Abstract

Sabine Frühstück’s compelling book on the relationship between concepts of childhood and children and militarization in contemporary Japan is a welcome contribution to the emerging field of the history of emotions. Drawing on a rich corpus of propaganda narratives, children’s books, magazines, pictorial maps, paper games, and advertising posters, Frühstück charts how authorities in the processes of militarism and pacification in modern Japan have used children’s emotions. The author’s original concept of “emotional capital” refers to the emotions attributed to children along with the emotions that adults are expected to have in response to children (p. 114).

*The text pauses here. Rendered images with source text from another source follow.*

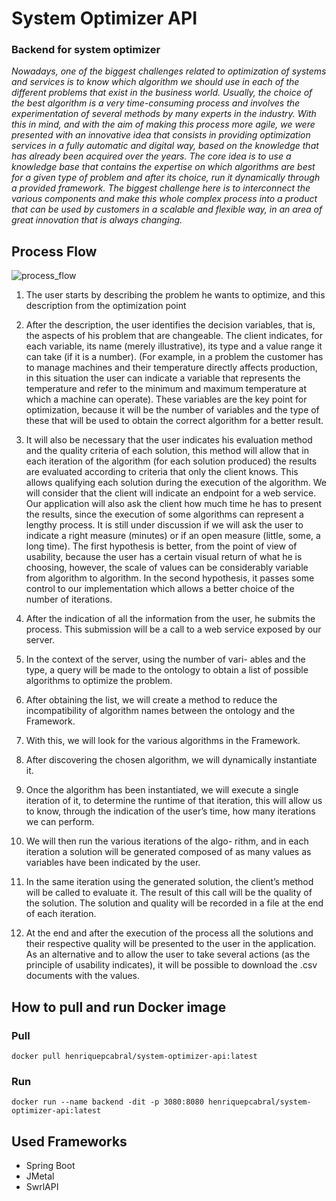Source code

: # System Optimizer API
### Backend for system optimizer

*Nowadays, one of the biggest challenges related to optimization of systems and services is to know which algorithm we should use in each of the different problems that exist in the business world. Usually, the choice of the best algorithm is a very time-consuming process and involves the experimentation of several methods by many experts in the industry. With this in mind, and with the aim of making this process more agile, we were presented with an innovative idea that consists in providing optimization services in a fully automatic and digital way, based on the knowledge that has already been acquired over the years. The core idea is to use a knowledge base that contains the expertise on which algorithms are best for a given type of problem and after its choice, run it dynamically through a provided framework. The biggest challenge here is to interconnect the various components and make this whole complex process into a product that can be used by customers in a scalable and flexible way, in an area of great innovation that is always changing.*



## Process Flow
![process_flow](https://github.com/Montserrat-14/system-optimizer-api/blob/main/documentation/process_flow.jpg)

1. The user starts by describing the problem he wants to
optimize, and this description from the optimization point

2. After the description, the user identifies the decision
variables, that is, the aspects of his problem that are
changeable. The client indicates, for each variable, its
name (merely illustrative), its type and a value range it
can take (if it is a number). (For example, in a problem the
customer has to manage machines and their temperature
directly affects production, in this situation the user can
indicate a variable that represents the temperature and
refer to the minimum and maximum temperature at which
a machine can operate). These variables are the key
point for optimization, because it will be the number of
variables and the type of these that will be used to obtain
the correct algorithm for a better result.

3. It will also be necessary that the user indicates
his evaluation method and the quality criteria of each
solution, this method will allow that in each iteration of
the algorithm (for each solution produced) the results are
evaluated according to criteria that only the client knows.
This allows qualifying each solution during the execution
of the algorithm. We will consider that the client will
indicate an endpoint for a web service.
Our application will also ask the client how much time
he has to present the results, since the execution of some
algorithms can represent a lengthy process. It is still
under discussion if we will ask the user to indicate a
right measure (minutes) or if an open measure (little,
some, a long time). The first hypothesis is better, from
the point of view of usability, because the user has a
certain visual return of what he is choosing, however,
the scale of values can be considerably variable from
algorithm to algorithm. In the second hypothesis, it passes
some control to our implementation which allows a better
choice of the number of iterations.

4. After the indication of all the information from the
user, he submits the process. This submission will be a
call to a web service exposed by our server.

5. In the context of the server, using the number of vari-
ables and the type, a query will be made to the ontology to obtain a list of possible algorithms to optimize the
problem.

7. After obtaining the list, we will create a method to
reduce the incompatibility of algorithm names between
the ontology and the Framework.

8. With this, we will look for the various algorithms in
the Framework.

9. After discovering the chosen algorithm, we will
dynamically instantiate it.

10. Once the algorithm has been instantiated, we will
execute a single iteration of it, to determine the runtime
of that iteration, this will allow us to know, through the
indication of the user’s time, how many iterations we can
perform.

11. We will then run the various iterations of the algo-
rithm, and in each iteration a solution will be generated
composed of as many values as variables have been
indicated by the user.

12. In the same iteration using the generated solution, the
client’s method will be called to evaluate it. The result of
this call will be the quality of the solution. The solution
and quality will be recorded in a file at the end of each
iteration.

13. At the end and after the execution of the process all
the solutions and their respective quality will be presented
to the user in the application. As an alternative and to
allow the user to take several actions (as the principle of
usability indicates), it will be possible to download the
.csv documents with the values.


## How to pull and run Docker image

### Pull
```batch
docker pull henriquepcabral/system-optimizer-api:latest
```

### Run
```batch
docker run --name backend -dit -p 3080:8080 henriquepcabral/system-optimizer-api:latest
```


## Used Frameworks
- Spring Boot
- JMetal
- SwrlAPI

Such “emotional capital” played a decisive role in Japan’s victorious wars in 1894–1895 and 1904–1905, the Allied occupation of Japan (1945–1952), and Japan’s contemporary participation in global peacemaking missions.
Frühstück has organized her primary sources in a sophisticated argument structured in two sections entitled “Playing War” and “Picturing War,” which allows the author to develop the thesis that militarism in the first half of the 20th century drew on concepts of childhood innocence and vulnerability to militarize the nation. The author demonstrates how the concept of militarism grounded in notions of childhood and children is key in the histories of militarism and pacifism and peace in Japan.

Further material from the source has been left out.